**EXERCISE DIRECTIONS:** In the entries that follow, the lines from the one with "- Police found" through the one with "- Rodrigo Paz" are the ones to write out, exactly and with both ends included. Nothing else should appear.

Source records
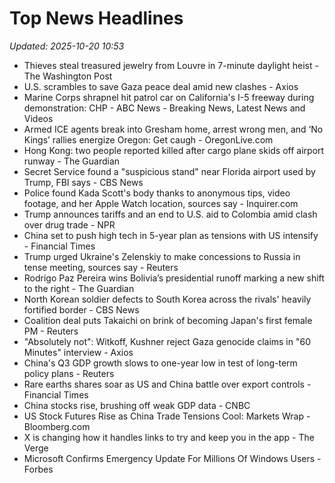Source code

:# Top News Headlines

_Updated: 2025-10-20 10:53_

- Thieves steal treasured jewelry from Louvre in 7-minute daylight heist - The Washington Post
- U.S. scrambles to save Gaza peace deal amid new clashes - Axios
- Marine Corps shrapnel hit patrol car on California's I-5 freeway during demonstration: CHP - ABC News - Breaking News, Latest News and Videos
- Armed ICE agents break into Gresham home, arrest wrong men, and ‘No Kings’ rallies energize Oregon: Get caugh - OregonLive.com
- Hong Kong: two people reported killed after cargo plane skids off airport runway - The Guardian
- Secret Service found a "suspicious stand" near Florida airport used by Trump, FBI says - CBS News
- Police found Kada Scott's body thanks to anonymous tips, video footage, and her Apple Watch location, sources say - Inquirer.com
- Trump announces tariffs and an end to U.S. aid to Colombia amid clash over drug trade - NPR
- China set to push high tech in 5-year plan as tensions with US intensify - Financial Times
- Trump urged Ukraine's Zelenskiy to make concessions to Russia in tense meeting, sources say - Reuters
- Rodrigo Paz Pereira wins Bolivia’s presidential runoff marking a new shift to the right - The Guardian
- North Korean soldier defects to South Korea across the rivals' heavily fortified border - CBS News
- Coalition deal puts Takaichi on brink of becoming Japan's first female PM - Reuters
- "Absolutely not": Witkoff, Kushner reject Gaza genocide claims in "60 Minutes" interview - Axios
- China's Q3 GDP growth slows to one-year low in test of long-term policy plans - Reuters
- Rare earths shares soar as US and China battle over export controls - Financial Times
- China stocks rise, brushing off weak GDP data - CNBC
- US Stock Futures Rise as China Trade Tensions Cool: Markets Wrap - Bloomberg.com
- X is changing how it handles links to try and keep you in the app - The Verge
- Microsoft Confirms Emergency Update For Millions Of Windows Users - Forbes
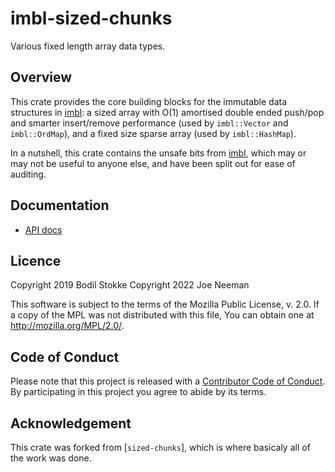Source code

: # imbl-sized-chunks

Various fixed length array data types.

## Overview

This crate provides the core building blocks for the immutable data structures
in [imbl]: a sized array with O(1) amortised double ended push/pop and
smarter insert/remove performance (used by `imbl::Vector` and `imbl::OrdMap`), and a
fixed size sparse array (used by `imbl::HashMap`).

In a nutshell, this crate contains the unsafe bits from [imbl], which
may or may not be useful to anyone else, and have been split out for ease of
auditing.

## Documentation

* [API docs](https://docs.rs/imbl-sized-chunks)

## Licence

Copyright 2019 Bodil Stokke
Copyright 2022 Joe Neeman

This software is subject to the terms of the Mozilla Public
License, v. 2.0. If a copy of the MPL was not distributed with this
file, You can obtain one at http://mozilla.org/MPL/2.0/.

## Code of Conduct

Please note that this project is released with a [Contributor Code of
Conduct][coc]. By participating in this project you agree to abide by its
terms.

## Acknowledgement

This crate was forked from [`sized-chunks`], which is where basicaly all of the work was done.

[imbl]: https://crates.io/crates/imbl
[coc]: https://github.com/jneem/imbl-sized-chunks/blob/master/CODE_OF_CONDUCT.md
[`sized_chunks`]: https://crates.io/crates/sized-chunks
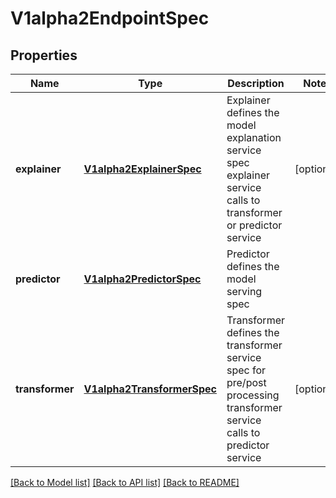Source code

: # V1alpha2EndpointSpec

## Properties
Name | Type | Description | Notes
------------ | ------------- | ------------- | -------------
**explainer** | [**V1alpha2ExplainerSpec**](V1alpha2ExplainerSpec.md) | Explainer defines the model explanation service spec explainer service calls to transformer or predictor service | [optional] 
**predictor** | [**V1alpha2PredictorSpec**](V1alpha2PredictorSpec.md) | Predictor defines the model serving spec | 
**transformer** | [**V1alpha2TransformerSpec**](V1alpha2TransformerSpec.md) | Transformer defines the transformer service spec for pre/post processing transformer service calls to predictor service | [optional] 

[[Back to Model list]](../README.md#documentation-for-models) [[Back to API list]](../README.md#documentation-for-api-endpoints) [[Back to README]](../README.md)



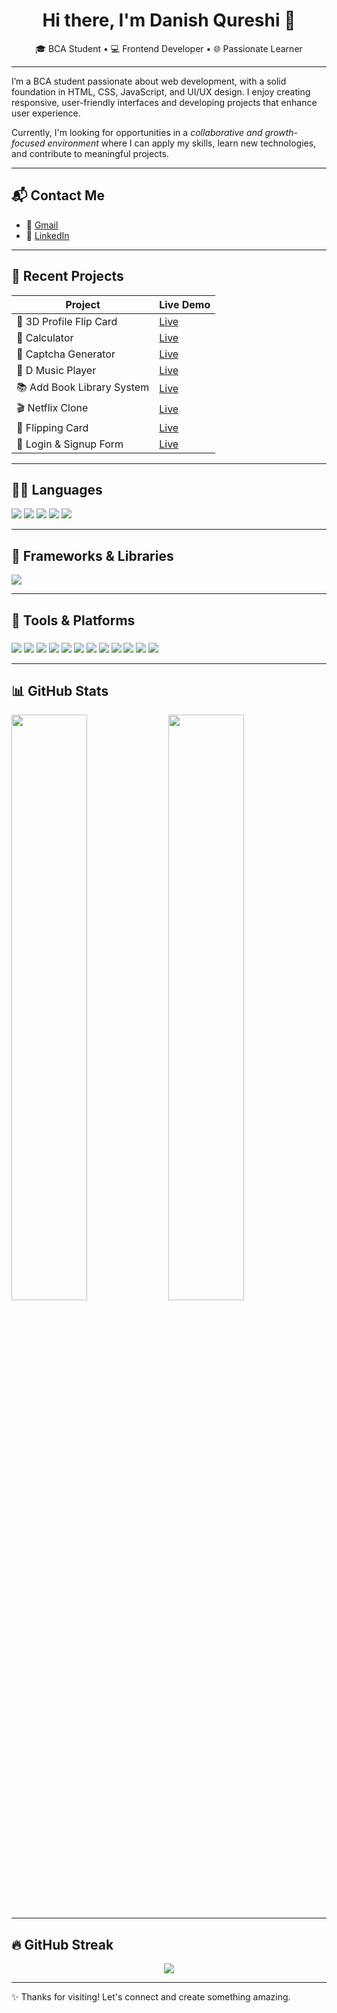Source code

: <h1 align="center">Hi there, I'm Danish Qureshi 👋</h1>
<p align="center">
  🎓 BCA Student • 💻 Frontend Developer • 🌐 Passionate Learner
</p>

---

I’m a BCA student passionate about web development, with a solid foundation in HTML, CSS, JavaScript, and UI/UX design. I enjoy creating responsive, user-friendly interfaces and developing projects that enhance user experience.

Currently, I'm looking for opportunities in a *collaborative and growth-focused environment* where I can apply my skills, learn new technologies, and contribute to meaningful projects.

---

## 📬 Contact Me

- 📧 [Gmail](mailto:danishwork29@gmail.com)
- 💼 [LinkedIn](https://www.linkedin.com/in/danishqureshi786)

---

## 🚀 Recent Projects

| Project | Live Demo |
|--------|-----------|
| 🔁 3D Profile Flip Card | [Live](https://daniish-qureshi.github.io/3D-Profile-Flip-Card/) |
| 🧮 Calculator | [Live](https://daniish-qureshi.github.io/Calculator/) |
| 🔐 Captcha Generator | [Live](https://daniish-qureshi.github.io/Captcha-Generator/) |
| 🎵 D Music Player | [Live](https://daniish-qureshi.github.io/D-Music-Player/) |
| 📚 Add Book Library System | [Live](https://daniish-qureshi.github.io/Add-Book-Library-System/) |
| 🎬 Netflix Clone | [Live](https://daniish-qureshi.github.io/Netflix-Clone/) |
| 🔄 Flipping Card | [Live](https://daniish-qureshi.github.io/Flipping-Card/) |
| 🔑 Login & Signup Form | [Live](https://daniish-qureshi.github.io/Login-Singup-Form/) |

---

## 🧑‍💻 Languages

<p align="left">
  <img src="https://img.shields.io/badge/C-00599C?style=for-the-badge&logo=c&logoColor=white" />
  <img src="https://img.shields.io/badge/C++-00599C?style=for-the-badge&logo=cplusplus&logoColor=white" />
  <img src="https://img.shields.io/badge/HTML5-E34F26?style=for-the-badge&logo=html5&logoColor=white" />
  <img src="https://img.shields.io/badge/CSS3-1572B6?style=for-the-badge&logo=css3&logoColor=white" />
  <img src="https://img.shields.io/badge/JavaScript-F7DF1E?style=for-the-badge&logo=javascript&logoColor=black" />
</p>

---

## 🧩 Frameworks & Libraries

<p align="left">
  <img src="https://img.shields.io/badge/Bootstrap-563D7C?style=for-the-badge&logo=bootstrap&logoColor=white" />
</p>

---

## 🧰 Tools & Platforms

<h3 align="left"></h3>
<p align="left">
  <img src="https://img.shields.io/badge/Visual_Studio_Code-007ACC?style=for-the-badge&logo=visual-studio-code&logoColor=white" />
  <img src="https://img.shields.io/badge/Git-F05032?style=for-the-badge&logo=git&logoColor=white" />
  <img src="https://img.shields.io/badge/GitHub-181717?style=for-the-badge&logo=github&logoColor=white" />
  <img src="https://img.shields.io/badge/Netlify-00C7B7?style=for-the-badge&logo=netlify&logoColor=white" />
  <img src="https://img.shields.io/badge/Vercel-000000?style=for-the-badge&logo=vercel&logoColor=white" />
  <img src="https://img.shields.io/badge/Canva-00C4CC?style=for-the-badge&logo=canva&logoColor=white" />
  <img src="https://img.shields.io/badge/GitLab-FC6D26?style=for-the-badge&logo=gitlab&logoColor=white" />
  <img src="https://img.shields.io/badge/Turbo_C-003545?style=for-the-badge&logo=c&logoColor=white" />
  <img src="https://img.shields.io/badge/Code::Blocks-222222?style=for-the-badge&logoColor=white" />
  <img src="https://img.shields.io/badge/CodePen-000000?style=for-the-badge&logo=codepen&logoColor=white" />
  <img src="https://img.shields.io/badge/LeetCode-FFA116?style=for-the-badge&logo=leetcode&logoColor=black" />
  <img src="https://img.shields.io/badge/Firebase-FFCA28?style=for-the-badge&logo=firebase&logoColor=black" />
</p>

---

## 📊 GitHub Stats

<p align="left">
  <img src="https://github-readme-stats.vercel.app/api?username=daniish-qureshi&show_icons=true&theme=dark" width="49%" />
  <img src="https://github-readme-stats.vercel.app/api/top-langs/?username=daniish-qureshi&layout=compact&theme=dark" width="49%" />
</p>

---

## 🔥 GitHub Streak

<p align="center">
  <img src="https://streak-stats.demolab.com?user=daniish-qureshi&theme=dark&hide_border=true" />
</p>

---

✨ Thanks for visiting! Let's connect and create something amazing.
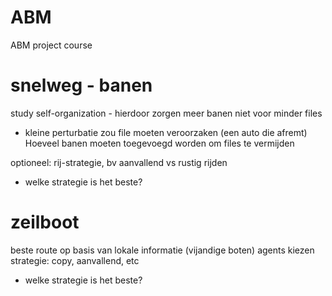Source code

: # ABM
ABM project course


# snelweg - banen
study self-organization	- hierdoor zorgen meer banen niet voor minder files
 - kleine perturbatie zou file moeten veroorzaken (een auto die afremt)
Hoeveel banen moeten toegevoegd worden om files te vermijden

optioneel: rij-strategie, bv aanvallend vs rustig rijden
- welke strategie is het beste?


# zeilboot
beste route op basis van lokale informatie (vijandige boten)
agents kiezen strategie: copy, aanvallend, etc
- welke strategie is het beste?




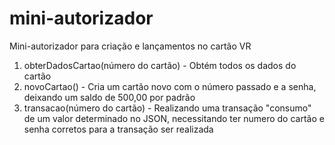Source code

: # mini-autorizador
Mini-autorizador para criação e lançamentos no cartão VR

01. obterDadosCartao(número do cartão)  - Obtém todos os dados do cartão
02. novoCartao()                        - Cria um cartão novo com o número passado e a senha, deixando um saldo de 500,00 por padrão
03. transacao(número do cartão)         - Realizando uma transação "consumo" de um valor determinado no JSON, 
                                          necessitando ter numero do cartão e senha corretos para a transação ser realizada
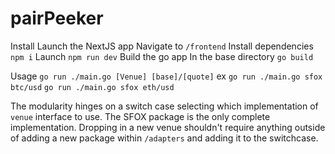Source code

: # pairPeeker
Install
  Launch the NextJS app
    Navigate to `/frontend`
    Install dependencies
      `npm i`
    Launch
      `npm run dev`
  Build the go app
    In the base directory
      `go build`

Usage
`go run ./main.go [Venue] [base]/[quote]`
ex
`go run ./main.go sfox btc/usd`
`go run ./main.go sfox eth/usd`

The modularity hinges on a switch case selecting which implementation of `venue` interface to use. The SFOX package is the only complete implementation. Dropping in a new venue shouldn't require anything outside of adding a new package within `/adapters` and adding it to the switchcase.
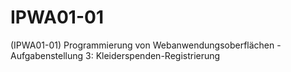 # IPWA01-01
(IPWA01-01) Programmierung von Webanwendungsoberflächen - Aufgabenstellung 3: Kleiderspenden-Registrierung

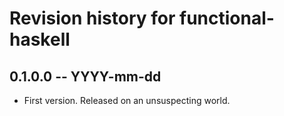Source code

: # Revision history for functional-haskell

## 0.1.0.0 -- YYYY-mm-dd

* First version. Released on an unsuspecting world.
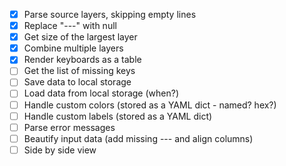 - [x] Parse source layers, skipping empty lines
- [x] Replace "---" with null
- [x] Get size of the largest layer
- [x] Combine multiple layers
- [x] Render keyboards as a table
- [ ] Get the list of missing keys
- [ ] Save data to local storage
- [ ] Load data from local storage (when?)
- [ ] Handle custom colors (stored as a YAML dict - named? hex?)
- [ ] Handle custom labels (stored as a YAML dict)
- [ ] Parse error messages
- [ ] Beautify input data (add missing --- and align columns)
- [ ] Side by side view
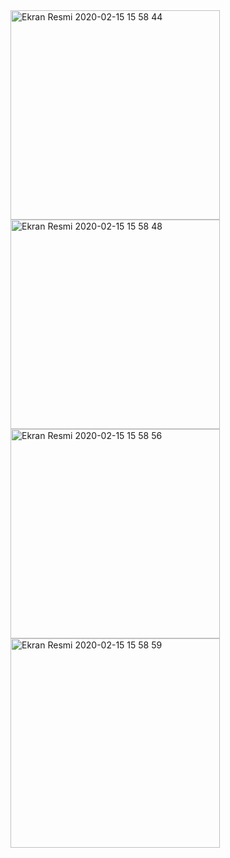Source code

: <img width="335" alt="Ekran Resmi 2020-02-15 15 58 44" src="https://user-images.githubusercontent.com/34274686/74588283-24799980-500c-11ea-983f-59342e3e9f3f.png">
<img width="335" alt="Ekran Resmi 2020-02-15 15 58 48" src="https://user-images.githubusercontent.com/34274686/74588286-26435d00-500c-11ea-8b2f-64c562d07fae.png">
<img width="335" alt="Ekran Resmi 2020-02-15 15 58 56" src="https://user-images.githubusercontent.com/34274686/74588289-26dbf380-500c-11ea-976d-9728e6367fdb.png">
<img width="335" alt="Ekran Resmi 2020-02-15 15 58 59" src="https://user-images.githubusercontent.com/34274686/74588290-280d2080-500c-11ea-8231-bd93558de5e1.png">
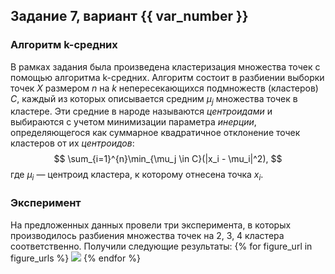 ## Задание 7, вариант {{ var_number }}

### Алгоритм k-средних

В рамках задания была произведена кластеризация множества точек с помощью алгоритма k-средних. Алгоритм состоит в разбиении выборки точек $X$ размером $n$ на $k$ непересекающихся подмножеств (кластеров) $C$, каждый из которых описывается средним $\mu_j$ множества точек в кластере. Эти средние в народе называются *центроидами* и выбираются с учетом минимизации параметра *инерции*, определяющегося как суммарное квадратичное отклонение точек кластеров от их *центроидов*:
$$
\sum_{i=1}^{n}\min_{\mu_j \in C}(|x_i - \mu_i|^2),
$$
где $\mu_i$ — центроид кластера, к которому отнесена точка $x_i$.

### Эксперимент

На предложенных данных провели три эксперимента, в которых производилось разбиения множества точек на 2, 3, 4 кластера соответственно. Получили следующие результаты:
{% for figure_url in figure_urls %}
![]({{figure_url}})
{% endfor %}

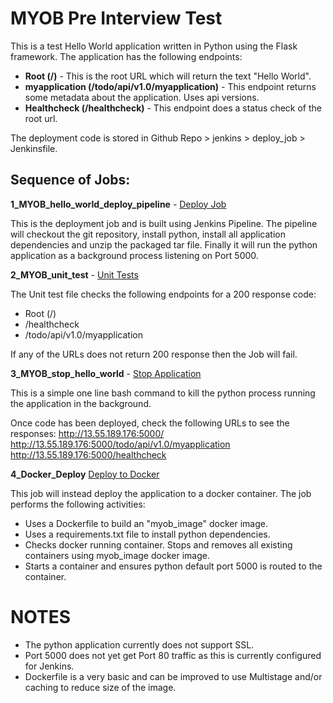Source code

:# MYOB Pre Interview Test

This is a test Hello World application written in Python using the Flask framework.
The application has the following endpoints:

* **Root (/)** - This is the root URL which will return the text "Hello World".
* **myapplication (/todo/api/v1.0/myapplication)** - This endpoint returns some metadata about the application. Uses api versions.
* **Healthcheck (/healthcheck)** - This endpoint does a status check of the root url.

The deployment code is stored in Github Repo > jenkins > deploy_job > Jenkinsfile.

## Sequence of Jobs:

**1_MYOB_hello_world_deploy_pipeline** - [Deploy Job](https://13.55.189.176/job/MYOB/job/1_MYOB_hello_world_deploy_pipeline/)

This is the deployment job and is built using Jenkins Pipeline.
The pipeline will checkout the git repository, install python, install all application dependencies and unzip the packaged tar file.
Finally it will run the python application as a background process listening on Port 5000.

**2_MYOB_unit_test** - [Unit Tests](https://13.55.189.176/job/MYOB/job/2_MYOB_unit_test/)

The Unit test file checks the following endpoints for a 200 response code:
- Root (/)
- /healthcheck
- /todo/api/v1.0/myapplication

If any of the URLs does not return 200 response then the Job will fail.

**3_MYOB_stop_hello_world** - [Stop Application](https://13.55.189.176/job/MYOB/job/3_MYOB_stop_hello_world/)

This is a simple one line bash command to kill the python process running the application in the background.

Once code has been deployed, check the following URLs to see the responses:
http://13.55.189.176:5000/
http://13.55.189.176:5000/todo/api/v1.0/myapplication
http://13.55.189.176:5000/healthcheck

**4_Docker_Deploy** [Deploy to Docker](https://13.55.189.176/job/MYOB/job/4_Docker_Deploy/)

This job will instead deploy the application to a docker container. The job performs the following activities:
- Uses a Dockerfile to build an "myob_image" docker image.
- Uses a requirements.txt file to install python dependencies.
- Checks docker running container. Stops and removes all existing containers using myob_image docker image.
- Starts a container and ensures python default port 5000 is routed to the container.


# NOTES

* The python application currently does not support SSL.
* Port 5000 does not yet get Port 80 traffic as this is currently configured for Jenkins.
* Dockerfile is a very basic and can be improved to use Multistage and/or caching to reduce size of the image.
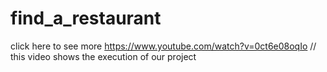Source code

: # find_a_restaurant
click here to see more https://www.youtube.com/watch?v=0ct6e08oqIo
// this video shows the execution of our project
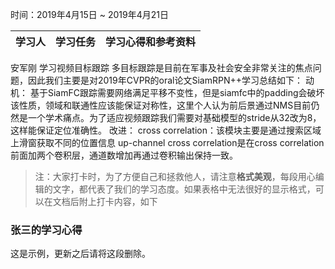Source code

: 时间：2019年4月15日 ~ 2019年4月21日

学习人|学习任务|学习心得和参考资料
------ | ------ | ------ 
安军刚   学习视频目标跟踪 多目标跟踪是目前在军事及社会安全非常关注的焦点问题，因此我们主要是对2019年CVPR的oral论文SiamRPN++学习总结如下：
动机：
  基于SiamFC跟踪需要网络满足平移不变性，但是siamfc中的padding会破坏该性质，领域和联通性应该能保证对称性，这里个人认为前后景通过NMS目前仍然是一个学术痛点。为了适应视频跟踪我们需要对基础模型的stride从32改为8，这样能保证定位准确性。
改进：
  cross correlation：该模块主要是通过搜索区域上滑窗获取不同的位置信息
  up-channel cross correlation是在cross correlation前面加两个卷积层，通道数增加再通过卷积输出保持一致。

> 注：大家打卡时，为了方便自己和拯救他人，请注意**格式美观**，每段用心编辑的文字，都代表了我们的学习态度。如果表格中无法很好的显示格式，可以在文档后附上打卡内容，如下

### 张三的学习心得
这是示例，更新之后请将这段删除。

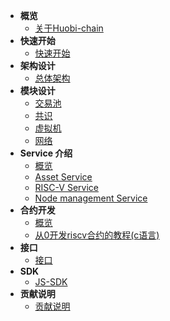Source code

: - **概览**
	- [关于Huobi-chain](/README.md)
- **快速开始**
	- [快速开始](/getting_started.md)
- **架构设计**
	- [总体架构](/arch.md)
- **模块设计**
	- [交易池](/transaction_pool.md)
	- [共识](/overlord.md)
	- [虚拟机](/vm_lang.md)
	- [网络](/network.md)
- **Service 介绍**
	- [概览](/service_overview.md)
	- [Asset Service](/asset_service.md)
	- [RISC-V Service](/riscv_service.md)
	- [Node management Service](/node_service.md)
- **合约开发**
	- [概览](/contract_overview.md)
	- [从0开发riscv合约的教程(c语言)](/contract_demo.md)
- **接口**
	- [接口](/graphql_api.md)
- **SDK**
	- [JS-SDK](/js_sdk.md)
- **贡献说明**
	- [贡献说明](/contribute.md)
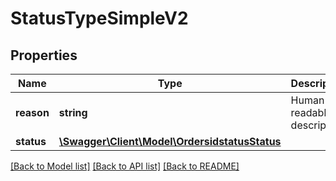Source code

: # StatusTypeSimpleV2

## Properties
Name | Type | Description | Notes
------------ | ------------- | ------------- | -------------
**reason** | **string** | Human-readable description | 
**status** | [**\Swagger\Client\Model\OrdersidstatusStatus**](OrdersidstatusStatus.md) |  | 

[[Back to Model list]](../../README.md#documentation-for-models) [[Back to API list]](../../README.md#documentation-for-api-endpoints) [[Back to README]](../../README.md)

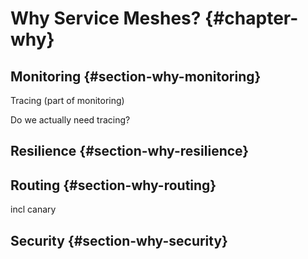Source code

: # Why Service Meshes? {#chapter-why}

## Monitoring {#section-why-monitoring}

Tracing (part of monitoring)

Do we actually need tracing?

## Resilience {#section-why-resilience}

## Routing {#section-why-routing}

incl canary

## Security {#section-why-security}

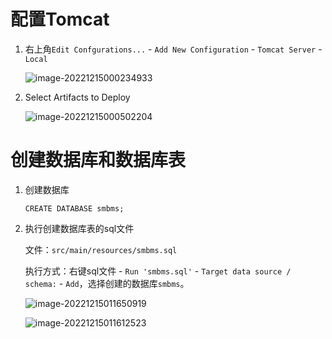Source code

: # 配置Tomcat

1. 右上角`Edit Confgurations...` - `Add New Configuration` - `Tomcat Server` - `Local`

   ![image-20221215000234933](https://s2.loli.net/2022/12/15/IdBRX1WeTGON32a.png)

2. Select Artifacts to Deploy

   ![image-20221215000502204](https://s2.loli.net/2022/12/15/ntjhl4PGEVbQekr.png)

# 创建数据库和数据库表

1. 创建数据库
   
   `CREATE DATABASE smbms;`
2. 执行创建数据库表的sql文件
   
   文件：`src/main/resources/smbms.sql`
   
   执行方式：右键sql文件 - `Run 'smbms.sql'` - `Target data source / schema:` - `Add`，选择创建的数据库`smbms`。

   ![image-20221215011650919](https://s2.loli.net/2022/12/15/T9pcBvNru7mVhE6.png)

   ![image-20221215011612523](https://s2.loli.net/2022/12/15/lUeyiIaquDckMYX.png)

**TASK OUTPUT:**
- Police found Kada Scott's body thanks to anonymous tips, video footage, and her Apple Watch location, sources say - Inquirer.com
- Trump announces tariffs and an end to U.S. aid to Colombia amid clash over drug trade - NPR
- China set to push high tech in 5-year plan as tensions with US intensify - Financial Times
- Trump urged Ukraine's Zelenskiy to make concessions to Russia in tense meeting, sources say - Reuters
- Rodrigo Paz Pereira wins Bolivia’s presidential runoff marking a new shift to the right - The Guardian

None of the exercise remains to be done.